Parties to mediation will retain full control over the process and are free to agree among themselves a form of mediation which suits their particular requirements. It is a matter for the parties to determine if and when a mediation settlement has been reached and whether it is intended to be enforceable as between them. However, as a default, the Act provides that any mediation settlement will be binding unless agreed otherwise and it will be open to either party to apply to court to enforce its terms.

The Act also introduces a statutory duty which obligates both the parties and the mediator to make every reasonable effort to conclude the mediation expeditiously and in a manner which is likely to keep costs at a minimum. For the purposes of the Statute of Limitations, the Act provides that time will not run against a claimant from the date on which an agreement to mediate has been signed and while the mediation is in being. Claimants will not therefore suffer any prejudice by attempting to initially resolve a dispute by mediation before resorting to court action.

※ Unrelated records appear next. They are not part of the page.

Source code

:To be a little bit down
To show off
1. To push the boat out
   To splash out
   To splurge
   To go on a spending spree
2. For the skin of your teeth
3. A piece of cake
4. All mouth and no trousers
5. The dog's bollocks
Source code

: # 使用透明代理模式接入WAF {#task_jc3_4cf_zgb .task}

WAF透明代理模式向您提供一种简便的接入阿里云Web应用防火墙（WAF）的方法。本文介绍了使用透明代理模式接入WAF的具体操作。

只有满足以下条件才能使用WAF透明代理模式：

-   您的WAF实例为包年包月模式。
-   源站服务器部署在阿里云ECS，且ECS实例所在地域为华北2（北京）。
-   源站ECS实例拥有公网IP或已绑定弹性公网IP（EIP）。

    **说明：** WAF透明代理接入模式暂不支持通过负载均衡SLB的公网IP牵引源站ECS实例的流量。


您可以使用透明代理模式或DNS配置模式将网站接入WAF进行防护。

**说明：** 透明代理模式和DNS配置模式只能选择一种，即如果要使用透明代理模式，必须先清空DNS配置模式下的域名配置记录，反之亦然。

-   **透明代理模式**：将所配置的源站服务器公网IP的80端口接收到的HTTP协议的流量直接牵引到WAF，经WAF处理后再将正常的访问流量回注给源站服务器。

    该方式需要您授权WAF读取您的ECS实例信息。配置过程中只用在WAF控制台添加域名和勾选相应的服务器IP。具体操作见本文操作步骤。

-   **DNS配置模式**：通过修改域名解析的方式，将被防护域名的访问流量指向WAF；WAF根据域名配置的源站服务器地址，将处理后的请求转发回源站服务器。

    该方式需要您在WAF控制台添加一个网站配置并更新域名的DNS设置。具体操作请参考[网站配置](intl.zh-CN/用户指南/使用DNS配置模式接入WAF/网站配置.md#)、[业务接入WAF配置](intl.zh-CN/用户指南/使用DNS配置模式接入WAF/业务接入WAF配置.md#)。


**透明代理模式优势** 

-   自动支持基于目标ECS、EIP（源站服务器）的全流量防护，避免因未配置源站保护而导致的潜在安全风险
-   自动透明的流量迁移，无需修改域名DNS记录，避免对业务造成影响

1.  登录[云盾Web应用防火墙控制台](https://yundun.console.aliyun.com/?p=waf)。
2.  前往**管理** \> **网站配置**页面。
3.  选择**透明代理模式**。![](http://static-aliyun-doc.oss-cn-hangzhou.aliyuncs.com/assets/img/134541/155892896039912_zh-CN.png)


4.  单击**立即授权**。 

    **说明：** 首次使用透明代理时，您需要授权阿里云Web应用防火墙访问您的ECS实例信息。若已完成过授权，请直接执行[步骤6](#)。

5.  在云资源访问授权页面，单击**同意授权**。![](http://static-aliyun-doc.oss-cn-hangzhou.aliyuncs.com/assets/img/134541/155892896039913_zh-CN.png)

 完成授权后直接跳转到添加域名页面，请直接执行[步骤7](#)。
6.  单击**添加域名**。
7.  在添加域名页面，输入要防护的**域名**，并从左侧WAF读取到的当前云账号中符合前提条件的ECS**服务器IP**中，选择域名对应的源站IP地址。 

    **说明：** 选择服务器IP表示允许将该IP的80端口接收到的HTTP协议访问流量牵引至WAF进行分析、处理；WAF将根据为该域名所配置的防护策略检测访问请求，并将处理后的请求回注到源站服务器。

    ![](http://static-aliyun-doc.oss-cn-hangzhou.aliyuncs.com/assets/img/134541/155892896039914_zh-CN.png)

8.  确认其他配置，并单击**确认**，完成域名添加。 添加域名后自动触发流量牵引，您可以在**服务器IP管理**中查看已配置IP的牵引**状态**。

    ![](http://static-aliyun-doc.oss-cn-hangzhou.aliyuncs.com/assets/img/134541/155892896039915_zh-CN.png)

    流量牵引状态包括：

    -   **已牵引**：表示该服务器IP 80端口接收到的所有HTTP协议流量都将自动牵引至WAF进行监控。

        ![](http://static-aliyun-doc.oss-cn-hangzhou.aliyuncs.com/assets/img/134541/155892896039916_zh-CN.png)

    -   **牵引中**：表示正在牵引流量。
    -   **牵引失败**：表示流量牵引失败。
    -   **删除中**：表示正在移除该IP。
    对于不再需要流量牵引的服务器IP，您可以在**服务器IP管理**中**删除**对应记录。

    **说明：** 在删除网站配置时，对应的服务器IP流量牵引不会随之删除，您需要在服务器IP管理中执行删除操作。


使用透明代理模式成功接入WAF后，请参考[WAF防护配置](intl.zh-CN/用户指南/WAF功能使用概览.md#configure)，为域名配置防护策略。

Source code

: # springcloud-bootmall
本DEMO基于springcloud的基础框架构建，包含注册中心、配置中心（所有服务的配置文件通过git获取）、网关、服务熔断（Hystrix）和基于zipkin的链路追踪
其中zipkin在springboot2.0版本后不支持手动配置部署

Forms of alternative dispute resolution, particularly arbitration and mediation, have become increasingly popular over the past decade and are now seen as efficient, cost-effective alternatives to pursuing litigation through the courts system. The movement towards mediation in particular is likely to continue following the commencement of the Act which is designed to both incentivise and encourage parties to resolve disputes without having to go through an expensive court process. By placing parties under a statutory obligation to consider mediation from the outset, the Act should also assist with removing any perception that a proposal to mediate might somehow be seen as a sign of weakness on the part of one of the parties.